Shortly after arriving in Aceh, Judy was shown videos shot by local people after the tsunami made landfall.
“There were people in the city block who managed to get up to the second or third floor, and the water coming in was extremely high. If you were caught up in it there was no way you were going to survive, because you would have been crushed by a car or a building. It was a very, very powerful wall of water.”
Judy and her ICRC colleagues got to work. This included making sure that health centres had enough supplies, that tracing services for missing people were set up, and they established the welfare of people held in detention because of the conflict.
The legacy of Boxing Day 2004

Indonesian Red Cross volunteers removing human remains in Aceh, January 2005.
After Aceh, Judy continued to work in conflict zones with ICRC for the next 15 years before retiring from international assignments at the beginning of 2020. She remains one of our longest serving delegates, with 40 years of experience helping the victims of war across Europe, the Middle East, Africa, and Asia.

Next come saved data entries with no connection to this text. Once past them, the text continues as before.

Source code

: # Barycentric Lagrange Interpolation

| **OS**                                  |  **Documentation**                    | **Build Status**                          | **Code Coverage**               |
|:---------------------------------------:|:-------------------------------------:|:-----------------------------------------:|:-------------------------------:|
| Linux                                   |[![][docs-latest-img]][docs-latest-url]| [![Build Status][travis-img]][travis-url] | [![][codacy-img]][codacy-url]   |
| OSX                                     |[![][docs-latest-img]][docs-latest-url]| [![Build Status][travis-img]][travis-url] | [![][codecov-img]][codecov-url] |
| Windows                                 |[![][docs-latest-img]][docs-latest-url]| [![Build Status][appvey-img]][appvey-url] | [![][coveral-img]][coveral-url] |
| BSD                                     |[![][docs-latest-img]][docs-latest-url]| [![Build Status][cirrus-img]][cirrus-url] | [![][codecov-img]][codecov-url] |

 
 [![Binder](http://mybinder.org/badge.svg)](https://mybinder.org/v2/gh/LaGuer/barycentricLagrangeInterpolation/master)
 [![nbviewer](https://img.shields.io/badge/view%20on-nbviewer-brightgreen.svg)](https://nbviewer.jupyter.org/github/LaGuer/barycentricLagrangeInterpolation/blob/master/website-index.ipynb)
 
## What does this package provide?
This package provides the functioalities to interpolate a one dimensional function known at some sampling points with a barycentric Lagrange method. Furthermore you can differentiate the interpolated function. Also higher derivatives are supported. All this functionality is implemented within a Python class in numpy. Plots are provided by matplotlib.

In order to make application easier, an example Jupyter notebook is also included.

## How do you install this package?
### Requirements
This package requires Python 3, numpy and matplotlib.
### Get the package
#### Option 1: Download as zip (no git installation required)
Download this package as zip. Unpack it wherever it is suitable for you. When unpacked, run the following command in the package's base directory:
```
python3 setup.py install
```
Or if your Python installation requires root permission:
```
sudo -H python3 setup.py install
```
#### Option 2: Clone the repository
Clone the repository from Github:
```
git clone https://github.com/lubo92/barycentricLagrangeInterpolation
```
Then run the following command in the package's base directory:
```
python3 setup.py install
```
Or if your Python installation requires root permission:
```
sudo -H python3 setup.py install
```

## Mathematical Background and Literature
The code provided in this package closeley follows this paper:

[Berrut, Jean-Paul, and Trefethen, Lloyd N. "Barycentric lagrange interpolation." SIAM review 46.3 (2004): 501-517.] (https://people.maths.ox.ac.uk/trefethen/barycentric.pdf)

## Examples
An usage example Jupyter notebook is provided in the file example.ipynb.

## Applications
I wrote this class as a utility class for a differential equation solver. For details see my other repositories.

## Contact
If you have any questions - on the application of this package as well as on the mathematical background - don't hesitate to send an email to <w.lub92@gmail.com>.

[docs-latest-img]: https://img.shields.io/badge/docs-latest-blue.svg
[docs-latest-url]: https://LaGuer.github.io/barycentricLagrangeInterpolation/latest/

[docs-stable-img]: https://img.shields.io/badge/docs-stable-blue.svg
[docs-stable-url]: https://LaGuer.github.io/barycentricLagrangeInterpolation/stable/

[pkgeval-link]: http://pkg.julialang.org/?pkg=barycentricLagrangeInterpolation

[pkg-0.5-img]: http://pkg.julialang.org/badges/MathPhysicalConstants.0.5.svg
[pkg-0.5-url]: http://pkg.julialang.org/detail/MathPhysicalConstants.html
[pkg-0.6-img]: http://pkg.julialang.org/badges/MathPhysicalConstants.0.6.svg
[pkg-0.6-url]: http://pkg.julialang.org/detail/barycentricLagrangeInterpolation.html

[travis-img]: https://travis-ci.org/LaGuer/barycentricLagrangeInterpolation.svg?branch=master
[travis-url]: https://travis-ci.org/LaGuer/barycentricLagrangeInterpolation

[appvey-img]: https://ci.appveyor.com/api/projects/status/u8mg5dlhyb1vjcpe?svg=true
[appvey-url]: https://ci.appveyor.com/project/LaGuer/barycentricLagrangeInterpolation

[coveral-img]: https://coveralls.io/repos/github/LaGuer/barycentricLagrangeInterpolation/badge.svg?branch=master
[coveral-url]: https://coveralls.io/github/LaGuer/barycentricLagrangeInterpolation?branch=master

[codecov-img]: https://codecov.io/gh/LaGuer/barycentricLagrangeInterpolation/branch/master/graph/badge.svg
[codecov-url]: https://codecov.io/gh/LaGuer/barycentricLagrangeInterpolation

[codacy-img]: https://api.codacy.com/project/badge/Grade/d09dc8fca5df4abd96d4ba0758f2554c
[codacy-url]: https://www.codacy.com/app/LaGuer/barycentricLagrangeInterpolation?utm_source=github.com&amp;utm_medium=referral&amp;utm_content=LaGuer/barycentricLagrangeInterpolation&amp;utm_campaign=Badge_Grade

Recovery from the tsunami was a long process. The first Red Cross search and rescue teams were mobilised in Aceh in December 2004. The last project in the recovery operation — a major infrastructure project that brings piped water to coastal towns in Sri Lanka — was completed five years later. Where there was little or no tsunami warning systems, there are now, so no community should face the potentially catastrophic forces of a tsunami with no warning again.
Many communities are now stronger, more resilient, and better able to face the risks posed by future hazards. Houses can be rebuilt, but scars remain for people who survived and few people alive at that time will ever forget the disaster.